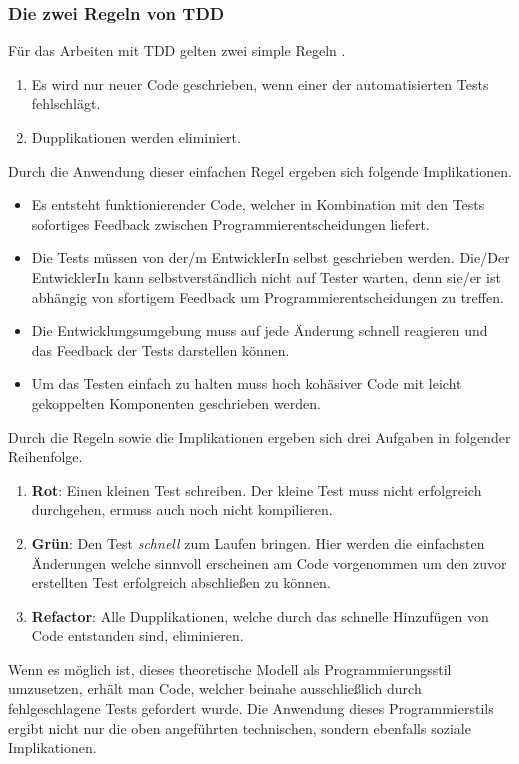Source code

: \subsubsection{Die zwei Regeln von TDD}
Für das Arbeiten mit TDD gelten zwei simple Regeln \autocite[]{Beck:2003}.
\begin{enumerate}
  \item Es wird nur neuer Code geschrieben, wenn einer der automatisierten Tests fehlschlägt.
  \item Dupplikationen werden eliminiert.
\end{enumerate}
Durch die Anwendung dieser einfachen Regel ergeben sich folgende Implikationen.
\begin{itemize}
  \item Es entsteht funktionierender Code, welcher in Kombination mit den Tests sofortiges Feedback zwischen Programmierentscheidungen liefert.
  \item Die Tests müssen von der/m EntwicklerIn selbst geschrieben werden. Die/Der EntwicklerIn kann selbstverständlich nicht auf Tester warten, denn sie/er ist abhängig von sfortigem Feedback um Programmierentscheidungen zu treffen.
  \item Die Entwicklungsumgebung muss auf jede Änderung schnell reagieren und das Feedback der Tests darstellen können.
  \item Um das Testen einfach zu halten muss hoch kohäsiver Code mit leicht gekoppelten Komponenten geschrieben werden.
\end{itemize}
Durch die Regeln sowie die Implikationen ergeben sich drei Aufgaben in folgender Reihenfolge.
\begin{enumerate}
  \item \textbf{Rot}: Einen kleinen Test schreiben.\newline
  Der kleine Test muss nicht erfolgreich durchgehen, ermuss auch noch nicht kompilieren.
  \item \textbf{Grün}: Den Test \textit{schnell} zum Laufen bringen.\newline
  Hier werden die einfachsten Änderungen welche sinnvoll erscheinen am Code vorgenommen um den zuvor erstellten Test erfolgreich abschließen zu können.
  \item \textbf{Refactor}: Alle Dupplikationen, welche durch das schnelle Hinzufügen von Code entstanden sind, eliminieren.
\end{enumerate}
Wenn es möglich ist, dieses theoretische Modell als Programmierungsstil umzusetzen, erhält man Code, welcher beinahe ausschließlich durch fehlgeschlagene Tests gefordert wurde. Die Anwendung dieses Programmierstils ergibt nicht nur die oben angeführten technischen, sondern ebenfalls soziale Implikationen.
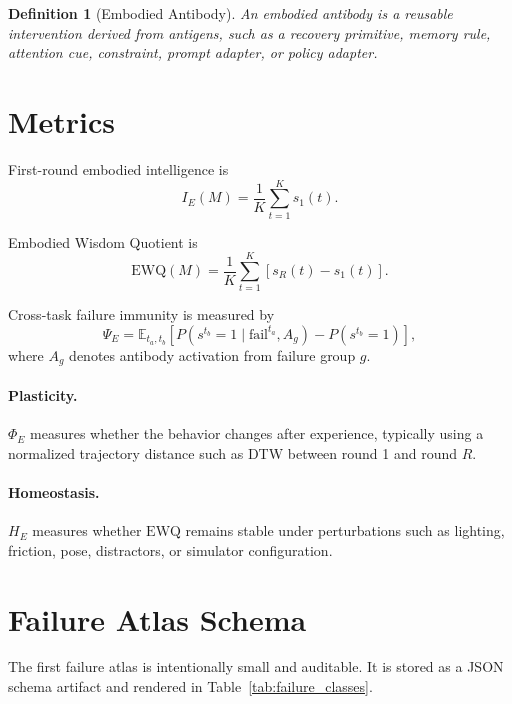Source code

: \documentclass[11pt]{article}
\newtheorem{definition}{Definition}
\begin{document}
\begin{definition}[Embodied Antibody]
An embodied antibody is a reusable intervention derived from antigens, such as a recovery primitive, memory rule, attention cue, constraint, prompt adapter, or policy adapter.
\end{definition}

\section{Metrics}

First-round embodied intelligence is
\[
I_E(M)=\frac{1}{K}\sum_{t=1}^{K}s_1(t).
\]

Embodied Wisdom Quotient is
\[
\mathrm{EWQ}(M)=\frac{1}{K}\sum_{t=1}^{K}[s_R(t)-s_1(t)].
\]

Cross-task failure immunity is measured by
\[
\Psi_E
=\mathbb{E}_{t_a,t_b}\left[
P(s^{t_b}=1\mid \mathrm{fail}^{t_a}, A_g)
-P(s^{t_b}=1)
\right],
\]
where $A_g$ denotes antibody activation from failure group $g$.

\paragraph{Plasticity.}
$\Phi_E$ measures whether the behavior changes after experience, typically using a normalized trajectory distance such as DTW between round 1 and round $R$.

\paragraph{Homeostasis.}
$H_E$ measures whether $\mathrm{EWQ}$ remains stable under perturbations such as lighting, friction, pose, distractors, or simulator configuration.

\section{Failure Atlas Schema}

The first failure atlas is intentionally small and auditable.
It is stored as a JSON schema artifact and rendered in Table~\ref{tab:failure_classes}.

\begin{table}[t]
\centering
\small
\caption{Initial embodied failure classes and typical antigen cues. Generated from the JSON schema.}
\label{tab:failure_classes}

\end{table}
\end{document}
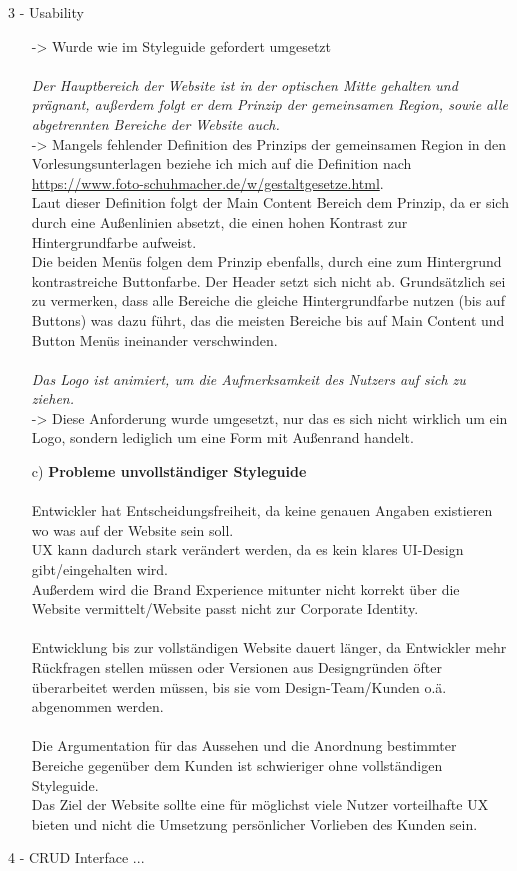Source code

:\documentclass[a4paper]{article}
\begin{document}
\begin{exercise}{3 - Usability}
\begin{itemize}
-> Wurde wie im Styleguide gefordert umgesetzt\\\\
\textit{Der Hauptbereich der Website ist in der optischen Mitte gehalten und prägnant, außerdem folgt er dem Prinzip der gemeinsamen Region, sowie alle abgetrennten Bereiche der Website auch. }\\
-> Mangels fehlender Definition des Prinzips der gemeinsamen Region in den Vorlesungsunterlagen beziehe ich mich auf die Definition nach \url{https://www.foto-schuhmacher.de/w/gestaltgesetze.html}.\\ Laut dieser Definition folgt der Main Content Bereich dem Prinzip, da er sich durch eine Außenlinien absetzt, die einen hohen Kontrast zur Hintergrundfarbe aufweist.\\
Die beiden Menüs folgen dem Prinzip ebenfalls, durch eine zum Hintergrund kontrastreiche Buttonfarbe. Der Header setzt sich nicht ab. Grundsätzlich sei zu vermerken, dass alle Bereiche die gleiche Hintergrundfarbe nutzen (bis auf Buttons) was dazu führt, das die meisten Bereiche bis auf Main Content und Button Menüs ineinander verschwinden.\\\\
\textit{Das Logo ist animiert, um die Aufmerksamkeit des Nutzers auf sich zu ziehen. }\\
-> Diese Anforderung wurde umgesetzt, nur das es sich nicht wirklich um ein Logo, sondern lediglich um eine Form mit Außenrand handelt.

\item[c)]\textbf{Probleme unvollständiger Styleguide}\\\\
Entwickler hat Entscheidungsfreiheit, da keine genauen Angaben existieren wo was auf der Website sein soll.\\
UX kann dadurch stark verändert werden, da es kein klares UI-Design gibt/eingehalten wird. \\
Außerdem wird die Brand Experience mitunter nicht korrekt über die Website vermittelt/Website passt nicht zur Corporate Identity.\\\\
Entwicklung bis zur vollständigen Website dauert länger, da Entwickler mehr Rückfragen stellen müssen oder Versionen aus Designgründen öfter überarbeitet werden müssen, bis sie vom Design-Team/Kunden o.ä. abgenommen werden.\\\\
Die Argumentation für das Aussehen und die Anordnung bestimmter Bereiche gegenüber dem Kunden ist schwieriger ohne vollständigen Styleguide.\\
Das Ziel der Website sollte eine für möglichst viele Nutzer vorteilhafte UX bieten und nicht die Umsetzung persönlicher Vorlieben des Kunden sein.
\end{itemize}
\end{exercise}

\begin{exercise}{4 - CRUD Interface} 
...
\end{exercise}
\end{document}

········

Lines that include the word "Implikationen" are to be extracted from the data above.

Durch die Anwendung dieser einfachen Regel ergeben sich folgende Implikationen.
Durch die Regeln sowie die Implikationen ergeben sich drei Aufgaben in folgender Reihenfolge.
Wenn es möglich ist, dieses theoretische Modell als Programmierungsstil umzusetzen, erhält man Code, welcher beinahe ausschließlich durch fehlgeschlagene Tests gefordert wurde. Die Anwendung dieses Programmierstils ergibt nicht nur die oben angeführten technischen, sondern ebenfalls soziale Implikationen.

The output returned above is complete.